Supplied material:
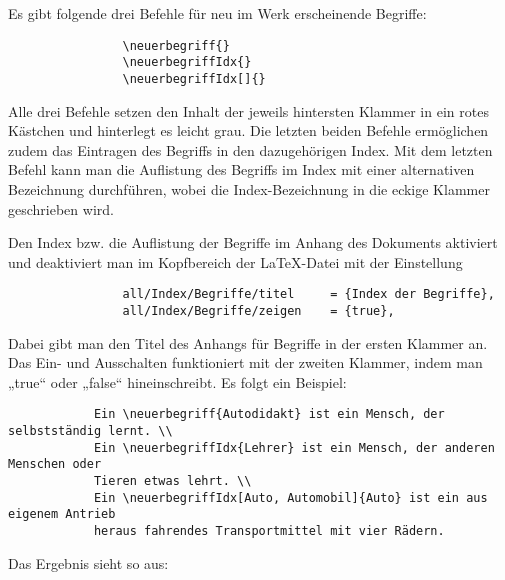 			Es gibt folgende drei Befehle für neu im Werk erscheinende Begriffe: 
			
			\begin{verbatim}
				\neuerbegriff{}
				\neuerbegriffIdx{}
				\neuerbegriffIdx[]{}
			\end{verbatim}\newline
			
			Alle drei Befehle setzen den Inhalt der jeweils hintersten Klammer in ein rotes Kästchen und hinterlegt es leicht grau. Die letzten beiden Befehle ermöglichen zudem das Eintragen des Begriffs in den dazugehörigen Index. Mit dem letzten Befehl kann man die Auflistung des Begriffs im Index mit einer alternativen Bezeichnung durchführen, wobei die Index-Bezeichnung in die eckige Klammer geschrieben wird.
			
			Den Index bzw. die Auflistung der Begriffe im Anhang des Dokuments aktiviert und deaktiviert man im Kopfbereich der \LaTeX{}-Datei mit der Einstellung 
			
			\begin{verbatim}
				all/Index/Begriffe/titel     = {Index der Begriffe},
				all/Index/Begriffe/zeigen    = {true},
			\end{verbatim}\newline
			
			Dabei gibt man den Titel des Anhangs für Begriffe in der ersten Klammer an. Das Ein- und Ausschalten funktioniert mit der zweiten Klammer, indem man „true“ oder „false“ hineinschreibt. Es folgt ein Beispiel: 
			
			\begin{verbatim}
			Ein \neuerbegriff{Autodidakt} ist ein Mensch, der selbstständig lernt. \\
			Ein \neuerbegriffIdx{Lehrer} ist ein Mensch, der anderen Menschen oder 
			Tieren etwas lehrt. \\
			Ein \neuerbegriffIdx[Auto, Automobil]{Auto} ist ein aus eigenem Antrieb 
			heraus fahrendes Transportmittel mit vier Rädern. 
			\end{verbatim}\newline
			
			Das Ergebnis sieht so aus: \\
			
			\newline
* * *
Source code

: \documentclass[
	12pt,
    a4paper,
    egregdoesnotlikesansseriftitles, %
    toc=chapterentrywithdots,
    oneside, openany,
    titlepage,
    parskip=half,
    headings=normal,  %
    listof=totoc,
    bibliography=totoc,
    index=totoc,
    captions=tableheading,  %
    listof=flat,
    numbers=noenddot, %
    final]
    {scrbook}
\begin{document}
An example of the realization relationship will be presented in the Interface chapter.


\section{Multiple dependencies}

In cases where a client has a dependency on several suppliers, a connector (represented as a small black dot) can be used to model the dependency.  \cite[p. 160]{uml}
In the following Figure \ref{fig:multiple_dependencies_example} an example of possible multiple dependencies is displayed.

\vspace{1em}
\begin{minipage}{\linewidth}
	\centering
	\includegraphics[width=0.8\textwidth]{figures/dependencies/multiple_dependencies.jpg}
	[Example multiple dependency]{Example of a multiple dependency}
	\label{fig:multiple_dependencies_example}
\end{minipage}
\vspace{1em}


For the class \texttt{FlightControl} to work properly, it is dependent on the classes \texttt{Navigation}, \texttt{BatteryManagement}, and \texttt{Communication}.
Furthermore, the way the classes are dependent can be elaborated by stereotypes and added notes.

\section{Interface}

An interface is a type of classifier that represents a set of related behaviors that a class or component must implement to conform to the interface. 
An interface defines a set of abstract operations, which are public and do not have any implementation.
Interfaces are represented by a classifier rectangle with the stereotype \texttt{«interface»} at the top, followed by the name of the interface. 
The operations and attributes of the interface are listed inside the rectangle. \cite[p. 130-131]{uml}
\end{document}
---
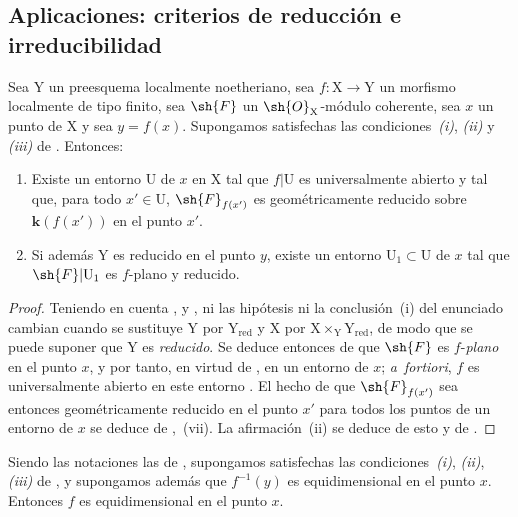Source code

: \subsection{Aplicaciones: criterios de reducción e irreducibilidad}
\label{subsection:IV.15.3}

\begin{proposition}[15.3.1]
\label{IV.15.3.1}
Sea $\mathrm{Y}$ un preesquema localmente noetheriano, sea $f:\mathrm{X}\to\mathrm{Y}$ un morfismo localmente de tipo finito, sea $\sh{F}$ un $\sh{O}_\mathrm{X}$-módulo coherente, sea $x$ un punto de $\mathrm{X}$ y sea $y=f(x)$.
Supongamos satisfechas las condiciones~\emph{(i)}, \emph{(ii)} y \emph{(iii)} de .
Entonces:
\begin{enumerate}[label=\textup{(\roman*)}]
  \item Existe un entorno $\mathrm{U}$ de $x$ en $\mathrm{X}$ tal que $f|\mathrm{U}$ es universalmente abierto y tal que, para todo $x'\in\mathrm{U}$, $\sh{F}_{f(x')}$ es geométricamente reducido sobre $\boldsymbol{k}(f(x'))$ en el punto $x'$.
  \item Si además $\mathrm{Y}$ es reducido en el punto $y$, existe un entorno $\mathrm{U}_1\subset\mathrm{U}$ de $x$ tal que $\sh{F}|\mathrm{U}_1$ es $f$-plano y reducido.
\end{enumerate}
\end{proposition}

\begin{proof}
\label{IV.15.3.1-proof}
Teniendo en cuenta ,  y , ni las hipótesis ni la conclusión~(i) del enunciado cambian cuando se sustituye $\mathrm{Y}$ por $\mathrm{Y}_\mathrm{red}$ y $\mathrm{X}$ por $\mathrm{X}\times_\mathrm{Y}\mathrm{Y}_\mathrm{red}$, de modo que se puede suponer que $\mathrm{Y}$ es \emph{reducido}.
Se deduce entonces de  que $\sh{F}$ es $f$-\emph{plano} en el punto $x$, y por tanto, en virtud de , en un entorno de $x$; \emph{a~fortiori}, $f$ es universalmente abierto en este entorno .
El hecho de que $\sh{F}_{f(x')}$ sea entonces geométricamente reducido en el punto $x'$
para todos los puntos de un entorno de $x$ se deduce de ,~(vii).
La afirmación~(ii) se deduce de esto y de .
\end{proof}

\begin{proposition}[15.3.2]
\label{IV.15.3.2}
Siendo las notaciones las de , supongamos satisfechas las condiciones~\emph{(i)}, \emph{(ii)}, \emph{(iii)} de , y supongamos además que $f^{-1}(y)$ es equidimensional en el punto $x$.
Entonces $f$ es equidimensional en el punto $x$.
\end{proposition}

Goal of the exercise: Check each line above for "condiciones" and state how many match, answering with only the number.

Exercise solution: 2